#### REQUIRED ACTION
Exactly as written, transcribe each record below.

(Items listed in a dataset)
■ ■ ■ ■ ■ ■ ■

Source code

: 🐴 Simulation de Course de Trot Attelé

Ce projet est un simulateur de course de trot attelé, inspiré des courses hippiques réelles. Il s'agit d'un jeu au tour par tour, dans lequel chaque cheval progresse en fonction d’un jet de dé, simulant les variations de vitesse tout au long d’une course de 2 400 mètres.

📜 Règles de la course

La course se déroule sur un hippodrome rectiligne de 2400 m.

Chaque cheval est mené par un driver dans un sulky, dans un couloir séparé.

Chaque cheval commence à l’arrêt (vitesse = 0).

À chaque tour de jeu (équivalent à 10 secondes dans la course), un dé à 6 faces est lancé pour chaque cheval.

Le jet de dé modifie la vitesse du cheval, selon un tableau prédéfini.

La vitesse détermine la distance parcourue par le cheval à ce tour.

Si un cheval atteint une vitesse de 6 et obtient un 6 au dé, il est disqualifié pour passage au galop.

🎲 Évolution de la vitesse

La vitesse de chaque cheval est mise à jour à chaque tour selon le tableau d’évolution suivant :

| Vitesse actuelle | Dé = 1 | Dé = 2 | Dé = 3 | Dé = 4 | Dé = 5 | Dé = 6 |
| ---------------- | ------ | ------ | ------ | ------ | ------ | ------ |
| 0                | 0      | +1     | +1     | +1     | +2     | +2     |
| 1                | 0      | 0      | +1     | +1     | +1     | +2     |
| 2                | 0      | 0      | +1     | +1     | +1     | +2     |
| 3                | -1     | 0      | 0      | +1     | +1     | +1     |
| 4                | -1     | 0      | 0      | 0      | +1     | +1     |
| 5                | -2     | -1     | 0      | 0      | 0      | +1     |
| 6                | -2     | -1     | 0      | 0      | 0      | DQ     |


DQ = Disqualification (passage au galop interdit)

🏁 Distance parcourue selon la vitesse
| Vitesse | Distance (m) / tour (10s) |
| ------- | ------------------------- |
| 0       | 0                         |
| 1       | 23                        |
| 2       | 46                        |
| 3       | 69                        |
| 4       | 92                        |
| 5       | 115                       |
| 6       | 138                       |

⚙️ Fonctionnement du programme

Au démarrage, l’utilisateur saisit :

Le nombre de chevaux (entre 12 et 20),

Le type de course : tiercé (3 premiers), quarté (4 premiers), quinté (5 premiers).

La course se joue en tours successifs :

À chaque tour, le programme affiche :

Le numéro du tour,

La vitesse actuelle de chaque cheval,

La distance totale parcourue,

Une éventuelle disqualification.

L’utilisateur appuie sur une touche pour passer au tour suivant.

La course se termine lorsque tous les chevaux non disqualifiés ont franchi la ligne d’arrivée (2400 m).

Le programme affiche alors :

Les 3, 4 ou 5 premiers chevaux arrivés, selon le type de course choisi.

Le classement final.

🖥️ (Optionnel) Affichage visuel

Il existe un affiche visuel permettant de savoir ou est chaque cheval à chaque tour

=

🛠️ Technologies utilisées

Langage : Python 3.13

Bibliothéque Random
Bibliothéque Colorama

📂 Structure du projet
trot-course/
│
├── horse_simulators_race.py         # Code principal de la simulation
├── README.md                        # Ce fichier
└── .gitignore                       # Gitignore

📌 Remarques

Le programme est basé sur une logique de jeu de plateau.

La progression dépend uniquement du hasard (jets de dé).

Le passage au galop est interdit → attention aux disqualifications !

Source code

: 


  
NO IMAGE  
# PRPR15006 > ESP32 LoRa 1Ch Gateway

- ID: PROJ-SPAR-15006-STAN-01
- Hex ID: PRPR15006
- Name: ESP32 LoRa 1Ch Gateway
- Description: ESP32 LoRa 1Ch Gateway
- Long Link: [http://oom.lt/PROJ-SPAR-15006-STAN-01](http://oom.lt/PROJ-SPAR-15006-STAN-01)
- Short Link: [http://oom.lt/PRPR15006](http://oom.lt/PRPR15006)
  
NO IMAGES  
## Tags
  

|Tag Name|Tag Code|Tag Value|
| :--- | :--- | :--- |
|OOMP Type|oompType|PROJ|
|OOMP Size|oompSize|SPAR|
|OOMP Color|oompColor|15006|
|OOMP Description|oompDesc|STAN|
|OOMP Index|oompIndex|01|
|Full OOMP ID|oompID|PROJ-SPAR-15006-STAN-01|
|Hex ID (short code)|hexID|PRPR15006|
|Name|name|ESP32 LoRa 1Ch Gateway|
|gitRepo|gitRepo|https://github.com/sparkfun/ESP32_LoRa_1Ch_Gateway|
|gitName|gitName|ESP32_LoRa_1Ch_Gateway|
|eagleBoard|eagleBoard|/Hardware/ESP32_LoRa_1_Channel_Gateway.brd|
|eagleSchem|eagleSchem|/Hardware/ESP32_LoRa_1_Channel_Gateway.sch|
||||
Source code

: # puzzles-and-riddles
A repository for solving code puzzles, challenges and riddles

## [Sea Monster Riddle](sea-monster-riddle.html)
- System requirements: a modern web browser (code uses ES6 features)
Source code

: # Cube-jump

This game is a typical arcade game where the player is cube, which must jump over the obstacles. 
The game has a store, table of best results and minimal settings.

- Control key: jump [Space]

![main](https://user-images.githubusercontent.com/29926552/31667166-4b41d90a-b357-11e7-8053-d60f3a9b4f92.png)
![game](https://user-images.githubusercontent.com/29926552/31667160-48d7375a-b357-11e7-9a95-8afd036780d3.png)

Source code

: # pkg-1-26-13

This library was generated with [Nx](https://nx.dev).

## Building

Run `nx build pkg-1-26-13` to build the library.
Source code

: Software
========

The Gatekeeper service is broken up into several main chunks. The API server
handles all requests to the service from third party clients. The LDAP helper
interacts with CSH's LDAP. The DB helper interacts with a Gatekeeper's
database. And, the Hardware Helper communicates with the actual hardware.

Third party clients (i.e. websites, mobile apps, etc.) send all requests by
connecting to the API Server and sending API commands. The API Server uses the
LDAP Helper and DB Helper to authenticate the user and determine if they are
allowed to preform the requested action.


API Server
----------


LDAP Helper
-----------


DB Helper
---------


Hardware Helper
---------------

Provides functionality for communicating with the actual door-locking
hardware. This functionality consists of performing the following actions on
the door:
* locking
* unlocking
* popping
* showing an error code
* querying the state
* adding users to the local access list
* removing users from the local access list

■ ■ ■ ■ ■ ■ ■

#### ANSWER TO THE PROBLEM
Source code

: 🐴 Simulation de Course de Trot Attelé

Ce projet est un simulateur de course de trot attelé, inspiré des courses hippiques réelles. Il s'agit d'un jeu au tour par tour, dans lequel chaque cheval progresse en fonction d’un jet de dé, simulant les variations de vitesse tout au long d’une course de 2 400 mètres.

📜 Règles de la course

La course se déroule sur un hippodrome rectiligne de 2400 m.

Chaque cheval est mené par un driver dans un sulky, dans un couloir séparé.

Chaque cheval commence à l’arrêt (vitesse = 0).

À chaque tour de jeu (équivalent à 10 secondes dans la course), un dé à 6 faces est lancé pour chaque cheval.

Le jet de dé modifie la vitesse du cheval, selon un tableau prédéfini.

La vitesse détermine la distance parcourue par le cheval à ce tour.

Si un cheval atteint une vitesse de 6 et obtient un 6 au dé, il est disqualifié pour passage au galop.

🎲 Évolution de la vitesse

La vitesse de chaque cheval est mise à jour à chaque tour selon le tableau d’évolution suivant :

| Vitesse actuelle | Dé = 1 | Dé = 2 | Dé = 3 | Dé = 4 | Dé = 5 | Dé = 6 |
| ---------------- | ------ | ------ | ------ | ------ | ------ | ------ |
| 0                | 0      | +1     | +1     | +1     | +2     | +2     |
| 1                | 0      | 0      | +1     | +1     | +1     | +2     |
| 2                | 0      | 0      | +1     | +1     | +1     | +2     |
| 3                | -1     | 0      | 0      | +1     | +1     | +1     |
| 4                | -1     | 0      | 0      | 0      | +1     | +1     |
| 5                | -2     | -1     | 0      | 0      | 0      | +1     |
| 6                | -2     | -1     | 0      | 0      | 0      | DQ     |


DQ = Disqualification (passage au galop interdit)

🏁 Distance parcourue selon la vitesse
| Vitesse | Distance (m) / tour (10s) |
| ------- | ------------------------- |
| 0       | 0                         |
| 1       | 23                        |
| 2       | 46                        |
| 3       | 69                        |
| 4       | 92                        |
| 5       | 115                       |
| 6       | 138                       |

⚙️ Fonctionnement du programme

Au démarrage, l’utilisateur saisit :

Le nombre de chevaux (entre 12 et 20),

Le type de course : tiercé (3 premiers), quarté (4 premiers), quinté (5 premiers).

La course se joue en tours successifs :

À chaque tour, le programme affiche :

Le numéro du tour,

La vitesse actuelle de chaque cheval,

La distance totale parcourue,

Une éventuelle disqualification.

L’utilisateur appuie sur une touche pour passer au tour suivant.

La course se termine lorsque tous les chevaux non disqualifiés ont franchi la ligne d’arrivée (2400 m).

Le programme affiche alors :

Les 3, 4 ou 5 premiers chevaux arrivés, selon le type de course choisi.

Le classement final.

🖥️ (Optionnel) Affichage visuel

Il existe un affiche visuel permettant de savoir ou est chaque cheval à chaque tour

=

🛠️ Technologies utilisées

Langage : Python 3.13

Bibliothéque Random
Bibliothéque Colorama

📂 Structure du projet
trot-course/
│
├── horse_simulators_race.py         # Code principal de la simulation
├── README.md                        # Ce fichier
└── .gitignore                       # Gitignore

📌 Remarques

Le programme est basé sur une logique de jeu de plateau.

La progression dépend uniquement du hasard (jets de dé).

Le passage au galop est interdit → attention aux disqualifications !

Source code

: 


  
NO IMAGE  
# PRPR15006 > ESP32 LoRa 1Ch Gateway

- ID: PROJ-SPAR-15006-STAN-01
- Hex ID: PRPR15006
- Name: ESP32 LoRa 1Ch Gateway
- Description: ESP32 LoRa 1Ch Gateway
- Long Link: [http://oom.lt/PROJ-SPAR-15006-STAN-01](http://oom.lt/PROJ-SPAR-15006-STAN-01)
- Short Link: [http://oom.lt/PRPR15006](http://oom.lt/PRPR15006)
  
NO IMAGES  
## Tags
  

|Tag Name|Tag Code|Tag Value|
| :--- | :--- | :--- |
|OOMP Type|oompType|PROJ|
|OOMP Size|oompSize|SPAR|
|OOMP Color|oompColor|15006|
|OOMP Description|oompDesc|STAN|
|OOMP Index|oompIndex|01|
|Full OOMP ID|oompID|PROJ-SPAR-15006-STAN-01|
|Hex ID (short code)|hexID|PRPR15006|
|Name|name|ESP32 LoRa 1Ch Gateway|
|gitRepo|gitRepo|https://github.com/sparkfun/ESP32_LoRa_1Ch_Gateway|
|gitName|gitName|ESP32_LoRa_1Ch_Gateway|
|eagleBoard|eagleBoard|/Hardware/ESP32_LoRa_1_Channel_Gateway.brd|
|eagleSchem|eagleSchem|/Hardware/ESP32_LoRa_1_Channel_Gateway.sch|
||||
Source code

: # puzzles-and-riddles
A repository for solving code puzzles, challenges and riddles

## [Sea Monster Riddle](sea-monster-riddle.html)
- System requirements: a modern web browser (code uses ES6 features)
Source code

: # Cube-jump

This game is a typical arcade game where the player is cube, which must jump over the obstacles. 
The game has a store, table of best results and minimal settings.

- Control key: jump [Space]

![main](https://user-images.githubusercontent.com/29926552/31667166-4b41d90a-b357-11e7-8053-d60f3a9b4f92.png)
![game](https://user-images.githubusercontent.com/29926552/31667160-48d7375a-b357-11e7-9a95-8afd036780d3.png)

Source code

: # pkg-1-26-13

This library was generated with [Nx](https://nx.dev).

## Building

Run `nx build pkg-1-26-13` to build the library.
Source code

: Software
========

The Gatekeeper service is broken up into several main chunks. The API server
handles all requests to the service from third party clients. The LDAP helper
interacts with CSH's LDAP. The DB helper interacts with a Gatekeeper's
database. And, the Hardware Helper communicates with the actual hardware.

Third party clients (i.e. websites, mobile apps, etc.) send all requests by
connecting to the API Server and sending API commands. The API Server uses the
LDAP Helper and DB Helper to authenticate the user and determine if they are
allowed to preform the requested action.


API Server
----------


LDAP Helper
-----------


DB Helper
---------


Hardware Helper
---------------

Provides functionality for communicating with the actual door-locking
hardware. This functionality consists of performing the following actions on
the door:
* locking
* unlocking
* popping
* showing an error code
* querying the state
* adding users to the local access list
* removing users from the local access list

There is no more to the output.